From 1983 to 1986, a U.S.-Israeli airlift operation smuggled drugs into the United States from Panama and El Salvador. CIA Director William Casey was involved in the operation (ABC (4/7/1988)). During the 1970s and 80s, CIA asset (ABC News (4/7/1988)) and Panama’s intelligence chief Manuel Noriega facilitated drug trafficking into the U.S. with the full knowledge of the U.S. government (NYT (12/3/1993)). In 1988, Congressman Ron Paul correctly asserted that the CIA was deeply involved in Iran-Contra drug trafficking into the United States to fund off-the-books government programs (Huffington Post (12/30/2011)). In 1989, the U.S. Senate “Kerry Committee” concluded the CIA facilitated drug trafficking into the United States as part of the Iran-Contra scandal (Senate). Senator Kerry later stated that White House and Justice Department complicity in this drug trafficking was indisputably documented (NBC (6/13/1997)). In 1993, DEA head Robert Bonner stated that the CIA recently facilitated a minimum of 27 tons of drugs into the U.S. that were subsequently sold on the streets (CBS (11/21/1993)). One month later, the Justice Department was investigating allegations that a CIA-funded Venezuelan anti-drug unit smuggled more than 2,000 pounds of cocaine into the United States against DEA protests (NYT (12/3/1993)).

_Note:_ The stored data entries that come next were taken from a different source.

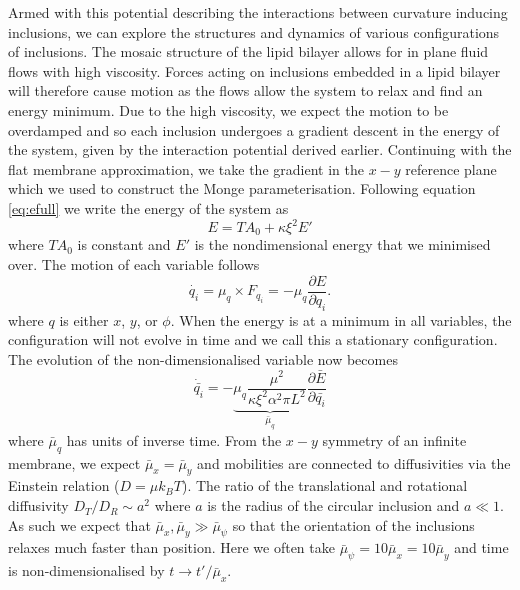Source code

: Armed with this potential describing the interactions between curvature inducing inclusions, we can explore the structures and dynamics of various configurations of inclusions. The mosaic structure of the lipid bilayer allows for in plane fluid flows with high viscosity. Forces acting on inclusions embedded in a lipid bilayer will therefore cause motion as the flows allow the system to relax and find an energy minimum. Due to the high viscosity, we expect the motion to be overdamped and so each inclusion undergoes a gradient descent in the energy of the system, given by the interaction potential derived earlier. Continuing with the flat membrane approximation, we take the gradient in the $x-y$ reference plane which we used to construct the Monge parameterisation. Following equation \ref{eq:efull} we write the energy of the system as
\begin{equation}
        E= TA_0 + \kappa\xi^2 E'
\end{equation}
where $TA_0$ is constant and $E'$ is the nondimensional energy that we minimised over. The motion of each variable follows
\begin{equation}
    \dot{q_i} = \mu_q \times F_{q_i} =-\mu_q \frac{\partial E}{\partial q_i}.
\end{equation}
where $q$ is either $x$, $y$, or $\phi$. When the energy is at a minimum in all variables, the configuration will not evolve in time and we call this a stationary configuration. The evolution of the non-dimensionalised variable now becomes
\begin{equation}
    \dot{\bar{q_i}} = -\underbrace{\mu_q \frac{\mu^2}{\kappa \xi^2\alpha^2\pi L^2}}_{\bar{\mu}_q}\frac{\partial \bar{E}}{\partial \bar{q_i}}
    \label{eq:overdamp}
\end{equation}
where $\bar{\mu}_q$ has units of inverse time.  From the $x-y$ symmetry of an infinite membrane, we expect $\bar{\mu}_x = \bar{\mu}_y$ and mobilities are connected to diffusivities via the Einstein relation ($D=\mu k_B T$). The ratio of the translational and rotational diffusivity $D_T/D_R\sim a^2$ where $a$ is the radius of the circular inclusion and $a \ll 1$. As such we expect that $\bar{\mu}_x, \bar{\mu}_y \gg \bar{\mu}_{\psi}$ so that the orientation of the inclusions relaxes much faster than position. Here we often take $\bar{\mu}_{\psi} = 10 \bar{\mu}_x = 10\bar{\mu}_y$ and time is non-dimensionalised by $t \rightarrow  t'/\bar{\mu}_x$. 

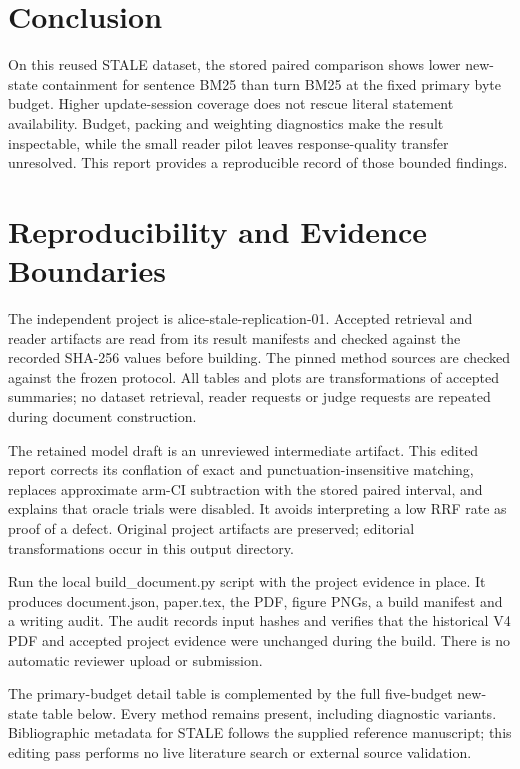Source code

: \documentclass{article}
\begin{document}
\section{Conclusion}
On this reused STALE dataset, the stored paired comparison shows lower new-state containment for sentence BM25 than turn BM25 at the fixed primary byte budget. Higher update-session coverage does not rescue literal statement availability. Budget, packing and weighting diagnostics make the result inspectable, while the small reader pilot leaves response-quality transfer unresolved. This report provides a reproducible record of those bounded findings.

\appendix
\section{Reproducibility and Evidence Boundaries}
The independent project is alice-stale-replication-01. Accepted retrieval and reader artifacts are read from its result manifests and checked against the recorded SHA-256 values before building. The pinned method sources are checked against the frozen protocol. All tables and plots are transformations of accepted summaries; no dataset retrieval, reader requests or judge requests are repeated during document construction.

The retained model draft is an unreviewed intermediate artifact. This edited report corrects its conflation of exact and punctuation-insensitive matching, replaces approximate arm-CI subtraction with the stored paired interval, and explains that oracle trials were disabled. It avoids interpreting a low RRF rate as proof of a defect. Original project artifacts are preserved; editorial transformations occur in this output directory.

Run the local build\_document.py script with the project evidence in place. It produces document.json, paper.tex, the PDF, figure PNGs, a build manifest and a writing audit. The audit records input hashes and verifies that the historical V4 PDF and accepted project evidence were unchanged during the build. There is no automatic reviewer upload or submission.

The primary-budget detail table is complemented by the full five-budget new-state table below. Every method remains present, including diagnostic variants. Bibliographic metadata for STALE follows the supplied reference manuscript; this editing pass performs no live literature search or external source validation.
\end{document}
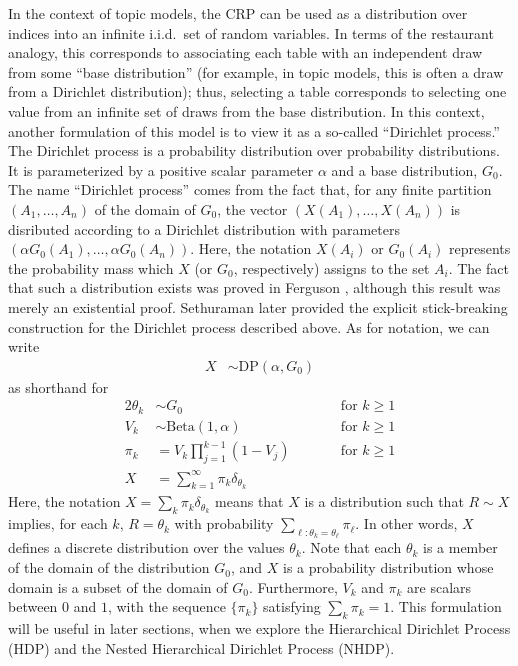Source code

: \documentclass{article}
\begin{document}
In the context of topic models, the CRP can be used as a distribution over indices into an infinite i.i.d.\ set of random variables.
In terms of the restaurant analogy, this corresponds to associating each table with an independent draw from some ``base distribution'' (for example, in topic models, this is often a draw from a Dirichlet distribution); thus, selecting a table corresponds to selecting one value from an infinite set of draws from the base distribution.
In this context, another formulation of this model is to view it as a so-called ``Dirichlet process.''
The Dirichlet process is a probability distribution over probability distributions.
It is parameterized by a positive scalar parameter $\alpha$ and a base distribution, $G_0$.
The name ``Dirichlet process'' comes from the fact that, for any finite partition $(A_1, \ldots, A_n)$ of the domain of $G_0$, the vector $(X(A_1), \ldots, X(A_n))$ is disributed according to a Dirichlet distribution with parameters $(\alpha G_0(A_1), \ldots, \alpha G_0(A_n))$.
Here, the notation $X(A_i)$ or $G_0(A_i)$ represents the probability mass which $X$ (or $G_0$, respectively) assigns to the set $A_i$.
The fact that such a distribution exists was proved in Ferguson \cite{ferguson1973bayesian}, although this result was merely an existential proof.
Sethuraman \cite{sethuraman1994constructive} later provided the explicit stick-breaking construction for the Dirichlet process described above.
As for notation, we can write
\begin{align}
X &\sim \text{DP}(\alpha, G_0)
\end{align}
as shorthand for
\begin{alignat}{2}
\theta_k &\sim G_0 &\qquad& \text{for $k \geq 1$} \\
V_k &\sim \text{Beta}(1, \alpha) &\qquad& \text{for $k \geq 1$} \\
\pi_k &= V_k \prod_{j=1}^{k-1} (1 - V_j) &\qquad& \text{for $k \geq 1$} \\
X &= \sum_{k=1}^\infty \pi_k \delta_{\theta_k} &&
\end{alignat}
Here, the notation $X = \sum_k \pi_k \delta_{\theta_k}$ means that $X$ is a distribution such that $R \sim X$ implies, for each $k$, $R = \theta_k$ with probability $\sum_{\ell : \theta_k = \theta_\ell} \pi_\ell$.
In other words, $X$ defines a discrete distribution over the values $\theta_k$.
Note that each $\theta_k$ is a member of the domain of the distribution $G_0$, and $X$ is a probability distribution whose domain is a subset of the domain of $G_0$.
Furthermore, $V_k$ and $\pi_k$ are scalars between $0$ and $1$, with the sequence $\{\pi_k\}$ satisfying $\sum_k \pi_k = 1$.
This formulation will be useful in later sections, when we explore the Hierarchical Dirichlet Process (HDP) and the Nested Hierarchical Dirichlet Process (NHDP).
\end{document}
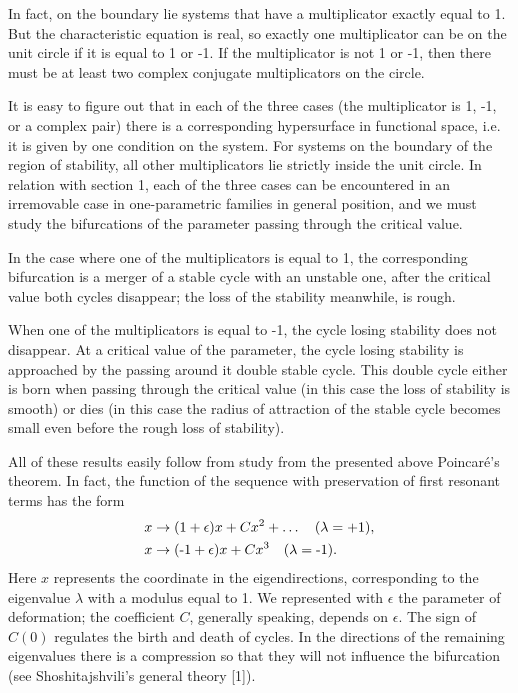 \documentclass[12pt]{amsart}
\begin{document}
In fact, on the boundary lie systems that have a multiplicator exactly equal to 1.
But the characteristic equation is real, so exactly one multiplicator can be on
the unit circle if it is equal to 1 or -1.
If the multiplicator is not 1 or -1, then there must be at least two complex
conjugate multiplicators on the circle.

It is easy to figure out that in each of the three cases (the multiplicator is
1, -1, or a complex pair) there is a corresponding hypersurface in functional
space, i.e. it is given by one condition on the system.
For systems on the boundary of the region of stability, all other multiplicators
lie strictly inside the unit circle.
In relation with section 1, each of the three cases can be encountered in an
irremovable case in one-parametric families in general position, and we must
study the bifurcations of the parameter passing through the critical value.

In the case where one of the multiplicators is equal to 1, the corresponding
bifurcation is a merger of a stable cycle with an unstable one, after the
critical value both cycles disappear; the loss of the stability meanwhile, is
rough.

When one of the multiplicators is equal to -1, the cycle losing stability does
not disappear.
At a critical value of the parameter, the cycle losing stability is approached
by the passing around it double stable cycle.
This double cycle either is born when passing through the critical value (in
this case the loss of stability is smooth) or dies (in this case the radius of
attraction of the stable cycle becomes small even before the rough loss of
stability).

All of these results easily follow from study from the presented above
Poincar\'e's theorem.
In fact, the function of the sequence with preservation of first resonant terms
has the form
\begin{align*}
&x\to(1+\epsilon)x+Cx^2+\dots\quad(\lambda=+1),\\
&x\to(\text-1+\epsilon)x+Cx^3\quad(\lambda=\text-1).
\end{align*}
Here $x$ represents the coordinate in the eigendirections, corresponding to the
eigenvalue $\lambda$ with a modulus equal to 1.
We represented with $\epsilon$ the parameter of deformation; the coefficient
$C$, generally speaking, depends on $\epsilon$.
The sign of $C(0)$ regulates the birth and death of cycles.
In the directions of the remaining eigenvalues there is a compression so that
they will not influence the bifurcation (see Shoshitajshvili's general theory
[1]).
\end{document}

In 1995, the Washington Post validated, purchased, then killed a story by former National Security Council member Roger Morris and UPI investigative journalism head Sally Denton about potentially the largest global drug trafficking operation in history being facilitated by the CIA into the Mena Airport in Arkansas (Telegraph (1/29/1995)). In 1996, reports emerged that the CIA knowingly worked with drug dealers to facilitate drug trafficking into the streets of Southern California (LAT (11/15/1996)). In 1997, DEA agent Cele Castillo asserted that the White House was running an airlift operation at El Salvador's Ilopango airport that continually trafficked cocaine into military airfields in Florida and Texas, then shipped it to California and other parts of the country (NBC (6/13/1997)). From 2000 to 2012, the U.S. government allowed the Mexican Sinaloa drug cartel to operate unimpeded in exchange for information on rival cartels (Time (1/14/2014)).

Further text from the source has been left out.